My wife, the lovely and talented Beth, just observed a birthday and decided to “stop working outside the home.”
I’m not supposed to say “retired,” but you get the idea. As part of the celebration of these two grand occasions, I reserved a table for Beth and me at Chef and the Farmer restaurant in Kinston.
Through the PBS TV series “A Chef’s Life,” you may have heard the story of how this restaurant came into existence and how it has continued to thrive. In brief, Chef Vivian Howard and her artist husband Ben Knight had been living in New York City, where Vivian received an extensive culinary education under the tutelage of several noted chefs. Growing up near Kinston, Vivian had vowed never to return.
Be careful what you vow.
With the promise of help purchasing a restaurant courtesy of her family’s generosity, Vivian and her husband not only returned but established one of the great restaurants in the state of North Carolina and in the U.S.
Beth has been such a fan of the show that she has probably seen every episode of the TV series and she had previously asked for and received Howard’s cookbook as a gift as well. (You may recall that the word “fan” is a shortened version of the word “fanatic.” Not that I am implying.)
So we actually cut a vacation to Kitty Hawk short a couple of days, just to drive three hours down to Kinston for an expensive dinner.
Was it worth it? You bet.
We arrived about 30 minutes early, allowing enough time to walk around the neighborhood near the restaurant and to visit the restaurant’s gift shop, where I purchased a Chef and the Farmer T-shirt for Beth. Kinston itself is a small town dealing with a challenging economy and shrinking population. But the area near Chef and the Farmer showed signs of new life, an outgrowth of the restaurant’s success that has had an impact on the entire town. Happy patrons relaxed outside a bar that inexplicably also featured people dressed in chicken costumes while beckoning to cars. A man sat outside a store and offered to sketch our portrait.
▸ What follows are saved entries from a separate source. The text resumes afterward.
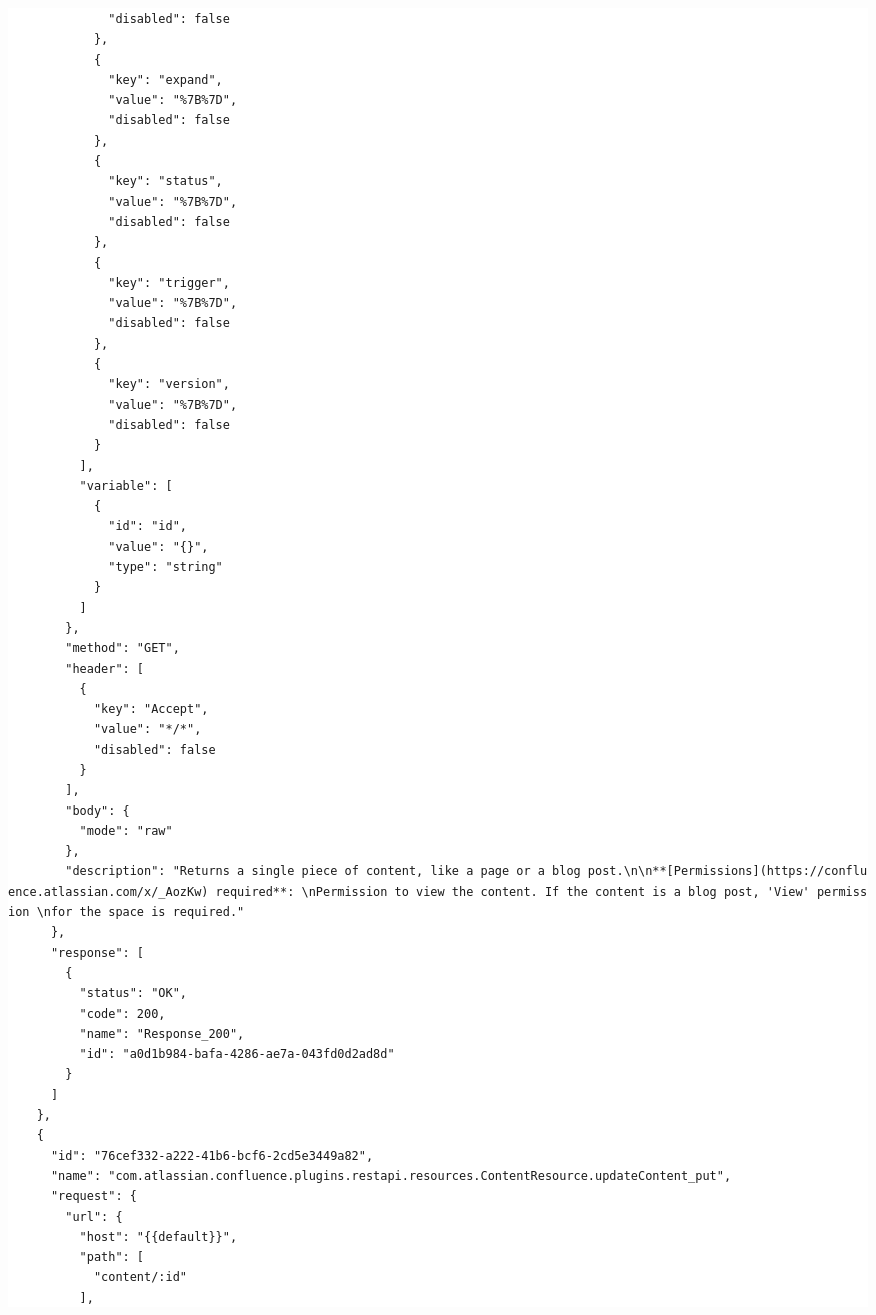                   "disabled": false
                },
                {
                  "key": "expand",
                  "value": "%7B%7D",
                  "disabled": false
                },
                {
                  "key": "status",
                  "value": "%7B%7D",
                  "disabled": false
                },
                {
                  "key": "trigger",
                  "value": "%7B%7D",
                  "disabled": false
                },
                {
                  "key": "version",
                  "value": "%7B%7D",
                  "disabled": false
                }
              ],
              "variable": [
                {
                  "id": "id",
                  "value": "{}",
                  "type": "string"
                }
              ]
            },
            "method": "GET",
            "header": [
              {
                "key": "Accept",
                "value": "*/*",
                "disabled": false
              }
            ],
            "body": {
              "mode": "raw"
            },
            "description": "Returns a single piece of content, like a page or a blog post.\n\n**[Permissions](https://confluence.atlassian.com/x/_AozKw) required**: \nPermission to view the content. If the content is a blog post, 'View' permission \nfor the space is required."
          },
          "response": [
            {
              "status": "OK",
              "code": 200,
              "name": "Response_200",
              "id": "a0d1b984-bafa-4286-ae7a-043fd0d2ad8d"
            }
          ]
        },
        {
          "id": "76cef332-a222-41b6-bcf6-2cd5e3449a82",
          "name": "com.atlassian.confluence.plugins.restapi.resources.ContentResource.updateContent_put",
          "request": {
            "url": {
              "host": "{{default}}",
              "path": [
                "content/:id"
              ],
We went into the restaurant about 10 minutes before our reservation and the host seated us. On the walls all around, we noticed beautiful artwork created by Ben. Moments after we were seated, our waiter named O.J. brought us champagne, which we had not ordered. He then informed us that someone had provided the champagne and our first two appetizers as a gift. We were amazed.
Eventually it came time to order. O.J. provided answers to all our menu questions, and he was glad to offer suggestions. Then, course by course, the food arrived. With remarkable flavors and attractive presentations, much of the fare locally grown and sourced with an emphasis on healthy Southern cooking. Yes, I know that feels like an oxymoron, but in this case it wasn’t.
Nothing about the restaurant’s operation seemed slovenly or haphazard. From the artwork to the restrooms, to the waiters to the people who bused the tables, there was a practiced courtesy and attention to detail. At the end of the meal, O.J. surprised us again by presenting Beth with a card from the children. They had sent handwritten notes of love and congratulations to her. And they also had paid for the entire meal. As you might imagine, Beth was moved to tears. Before we left the restaurant, we had photos taken with the staff. It was an evening we will long remember.
As the success of this one restaurant demonstrates, though it is difficult, there is tremendous power in doing any honest work with such creativity, passion and integrity. As my writing colleague and local business owner Mark Gibb and others have pointed out, small, local businesses have remarkable potential not only to provide needed goods or services but to transform local economies and neighborhoods. Let’s continue to talk about how this might play out in the Greensboro area.
In this season of Thanksgiving, we do indeed give thanks for rich blessings, and we work for the day when all people will feast together in peace.